Using commercially available stents and skin tissues.
IANS
An Indian American physician, Kulwinder Dua, professor at Medical College of Wisconsin, is among a team of doctors who have successfully reported the world’s first case of a human patient whose severely damaged esophagus was reconstructed using commercially available stents and skin tissues.
After a 24-year-old man was paralyzed in a car crash seven years ago, doctors struggled to repair his disrupted esophagus.
Despite several surgeries, the defect in the esophagus was too large to repair and it was resulting in life-threatening infection, the physicians noted in the paper published in the journal in The Lancet.
The team of doctors decided to try a technique previously tested only in animals, to reconstruct the upper esophagus with stents and skin tissue approved by the US Food and Drug Administration.
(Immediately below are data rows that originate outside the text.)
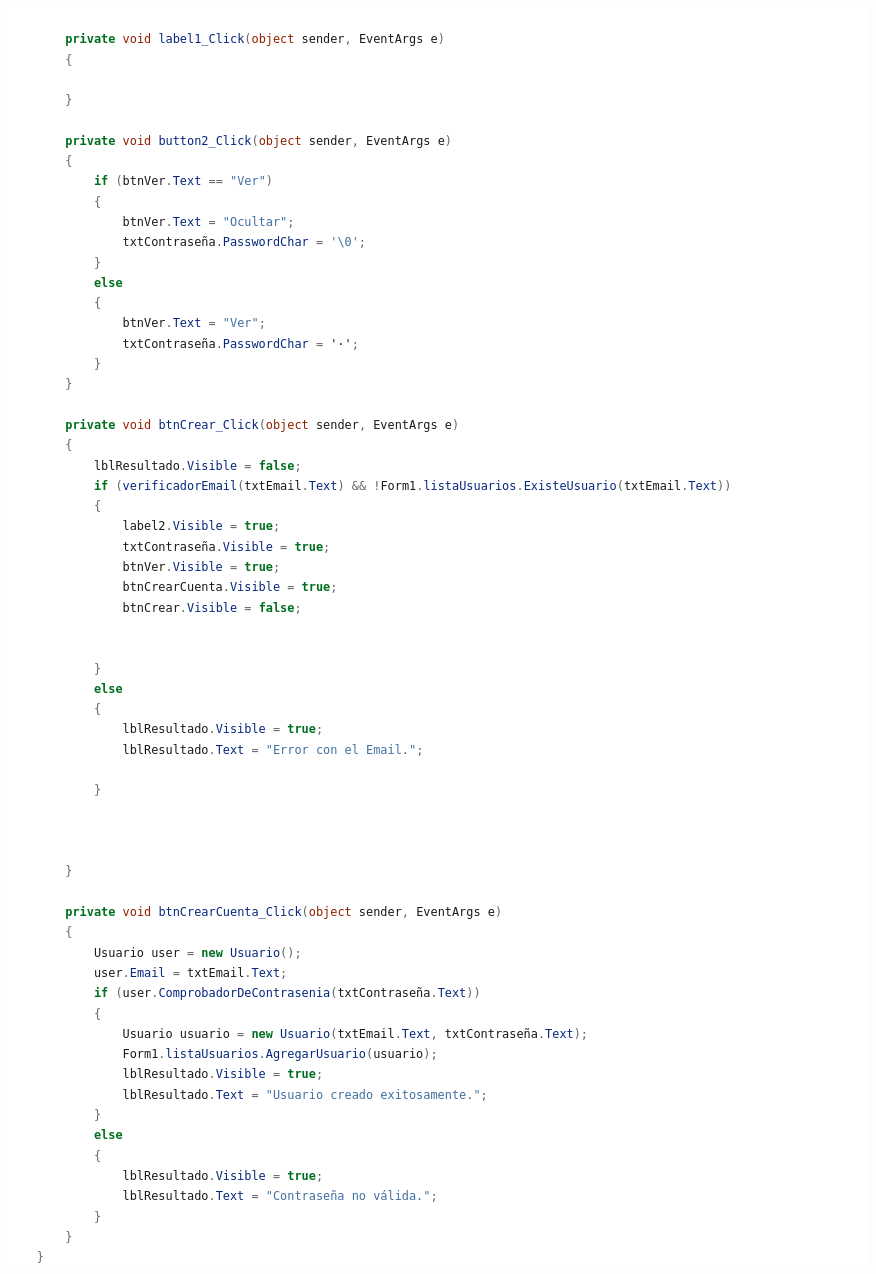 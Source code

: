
 ```C#

        private void label1_Click(object sender, EventArgs e)
        {

        }

        private void button2_Click(object sender, EventArgs e)
        {
            if (btnVer.Text == "Ver")
            {
                btnVer.Text = "Ocultar";
                txtContraseña.PasswordChar = '\0';
            }
            else
            {
                btnVer.Text = "Ver";
                txtContraseña.PasswordChar = '·';
            }
        }

        private void btnCrear_Click(object sender, EventArgs e)
        {
            lblResultado.Visible = false;
            if (verificadorEmail(txtEmail.Text) && !Form1.listaUsuarios.ExisteUsuario(txtEmail.Text))
            {
                label2.Visible = true;
                txtContraseña.Visible = true;
                btnVer.Visible = true;
                btnCrearCuenta.Visible = true;
                btnCrear.Visible = false;
                

            }
            else
            {
                lblResultado.Visible = true;
                lblResultado.Text = "Error con el Email.";

            }
            


        }

        private void btnCrearCuenta_Click(object sender, EventArgs e)
        {
            Usuario user = new Usuario();
            user.Email = txtEmail.Text;
            if (user.ComprobadorDeContrasenia(txtContraseña.Text))
            {
                Usuario usuario = new Usuario(txtEmail.Text, txtContraseña.Text);
                Form1.listaUsuarios.AgregarUsuario(usuario);
                lblResultado.Visible = true;
                lblResultado.Text = "Usuario creado exitosamente.";
            }
            else
            {
                lblResultado.Visible = true;
                lblResultado.Text = "Contraseña no válida.";
            }
        }
    }
```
“This is a first in human operation and one that we undertook as a life-saving measure once we had exhausted all other options available to us and the patient,” Dua said.
The doctors used metal stents as a non-biological scaffold and a regenerative tissue matrix from donated human skin to rebuild a full-thickness five cm defect in the esophagus of the patient.
They inserted an endoscope containing a wire through the man’s stomach and up through what remained of his esophagus, leading to his mouth.
Guided by the wire, they then inserted three stents to recreate the structure of the esophagus and covered it with skin tissue.
The tissue was then sprayed with a gel made from the patient’s own blood, which contained natural substances to attract stem cells.
Although the doctors wanted to remove the stents about three months after the surgery, the patient refused, fearing he would not be able to eat and drink; he was also worried about possible scarring.
Nearly four years later, doctors removed the stents after the man had trouble swallowing when a problem arose with the lower stent.
One year after that, doctors examined the man’s esophagus and found that all five layers of the esophagus had regrown, closely resembling a normal one.
The patient now does not need a feeding tube and also has not reported any other complications.
Swallowing tests showed full recovery and functioning was also established with esophageal muscles able to propel water and liquid along the esophagus into the stomach in both upright and 45 degrees sitting positions.